With respect to the fourth element, there is a fairly high level of emotional distress any time any engagement is broken off. To meet the element of severe emotional distress; however, substantially more than mere sorrow is required. From the record, it is clear that Ms. Barkes has not alleged facts which could even begin to support a claim for IIED.

CONCLUSION

The ideas which predominated in the era that begat the cause of action for Breach of Promise to Marry no longer command the allegiance of the Citizens of the Commonwealth. Accordingly, this Court must act to keep the Common Law of Kentucky in step with its citizens. For the reasons stated above we no longer believe that this cause of action should be a part of our common law. *778When we find our common law to be anomalous, unworkable or contrary to public policy, we are bound to modify it. D & W Auto Supply v. Department of Revenue, Ky., 602 S.W.2d 420, 424 (1980). That is what we have done in this matter. We wish to stress that no fundamental right had been impaired by this Court. Rather we have simply modified the methods by which relief for violation of those rights may be recovered by the injured parties. We reverse the Kentucky Court of Appeals and reinstate the trial court’s order dismissing this claim.

LAMBERT, C.J., JOHNSTONE and STUMBO, JJ., concur. COOPER, J., dissents in a separate dissenting opinion. GRAVES and WINTERSHEIMER, JJ., join this dissenting opinion.

. Alabama (Ala.Code § 6-3-330 (1975)); California (Cal.Civ.Code § 43.5 (Deering 1998)); Colorado (Colo.Rev.Stat. § 13-20-202 (1997)); Connecticut (Conn.Gen.Stat.Ann. § 52-572b (West 1991)); Delaware (Del.Code Ann. tit. 10 § 3924 (1996)); District of Columbia (D.C.Code Ann. § 16-923 (1998)); Florida (Fla.Stat.Ann. § 771.01 (West 1991)); Indiana (Ind.Code Ann. § 34-12-2-1 (Michie 1998)); Maine (Me.Rev. Stat.Ann. tit. 14, § 854 (West 1980)); Maryland (Md.Code Ann., Cts. & Jud.Proc. § 5 — 801(1997)) and (Md.Code Ann., Fam.Law § 3-102 (1997)); Massachusetts (Mass.Gen.Laws Ann. Ch. 207, § 47A (West 1987)); Michigan (Mich.Comp.Laws Ann. § 600.2901 (West 1998)); Minnesota (Minn. Stat.Ann. § 553.03 (West 1998)); Montana (Mont.Code Ann. § 27-1-602 (1997)); Nevada (Nev.Rev.Stat. § 41.380 (1995)); New Hampshire (N.H.Rev.Stat.Ann § 508:11 (1997)); New Jersey (N.J.Stat.Ann. § 2A:23-1 (West 1987)); New York (N.Y.Civ.

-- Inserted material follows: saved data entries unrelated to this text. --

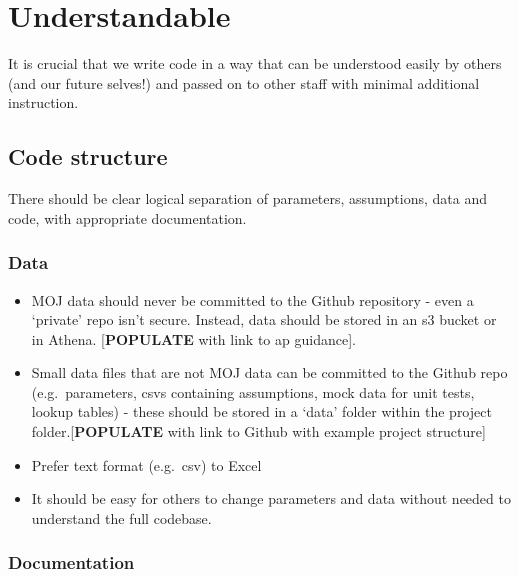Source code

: \documentclass[]{book}
\begin{document}
\hypertarget{understand}{%
\chapter{Understandable}\label{understand}}

It is crucial that we write code in a way that can be understood easily by others (and our future selves!) and passed on to other staff with minimal additional instruction.

\hypertarget{structure2}{%
\section{Code structure}\label{structure2}}

There should be clear logical separation of parameters, assumptions, data and code, with appropriate documentation.

\hypertarget{data}{%
\subsection*{Data}\label{data}}

\begin{itemize}
\item
  MOJ data should never be committed to the Github repository - even a `private' repo isn't secure. Instead, data should be stored in an s3 bucket or in Athena. {[}\textbf{POPULATE} with link to ap guidance{]}.
\item
  Small data files that are not MOJ data can be committed to the Github repo (e.g.~parameters, csvs containing assumptions, mock data for unit tests, lookup tables) - these should be stored in a `data' folder within the project folder.{[}\textbf{POPULATE} with link to Github with example project structure{]}
\item
  Prefer text format (e.g.~csv) to Excel\\
\item
  It should be easy for others to change parameters and data without needed to understand the full codebase.
\end{itemize}

\hypertarget{readme}{%
\subsection*{Documentation}\label{readme}}
\end{document}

Rights Law § 80-a (McKinney 1992)); North Dakota (N.D.Cent.Code § 14-02-06 (1997)); Ohio (Ohio Rev.Code Ann. § 2305.29 (Anderson 1997)); Pennsylvania (23 Pa.Cons.Stat.Ann. § 1902 (West 1998)); Utah (Jackson v. Brown, 904 P.2d 685 (Utah 1995)); Vermont (Vt.Stat.Ann. tit. 15, § 1001 (1997)); Virginia (Va.Code Ann. § 8.01-220 (Michie 1997)); West Virginia (W.Va.Code § 56-3-2a (1997)); Wisconsin (Wis.Stat.Ann. § 768.01 (West 1993)); Wyoming (Wyo.Stat.Ann. § 1-23-101 (Michie 1977)).

. Note, Domestic Relations: Avoid of Anti-Heart-halm Legislation by the Action of Fraud, 8 Hasting LJ. 210 (1957); Comment, California Reopens the ‘Heartbalm’ Action, 9 Stan.L.Rev. 406 (1957); Recent Cases, Breach of Promise — Statute Outlawing Breach-of-Promise Suits Does not Bar Action Based on Fraudulent Promise to Marry; 70 Harv.L.Rev. 1098, 1099 (1957); WJ. Brockel-bank, The Nature of the Promise to Marry — A Study in Comparative Law, 41 Ill.L.Rev. 1, 199 (1946); Feinsinger, Legislative Attack on Heart Balm, 33 Mich.L.Rev. 983 (1935); Brown, Breach of Promise Suits, 77 U.Pa.L.Rev. 474 (1929); Wright, The Action for Breach of Promise of Marriage, 10 Va.L.Rev. 361 (1924); White, Breach of Promise of Marriage, 10 L.Q.Rev. 135 (1894).

. We wish to distinguish this case from Williams v. Wilson, Ky., 972 S.W.2d 260 (1998), in which this Court struck down part of KRS 411.184. We struck that law because it did not simply modify an existing jural right, but rather it impaired the right by changing the common law standard of proof. Under KRS 411.184, recovery was made substantially harder by raising the standard of proof. Accordingly, KRS 411.184 impaired a fundamental right in an impermissi*777ble fashion. Our action today does not impair any right, but simply modifies the means by which those rights may be accessed.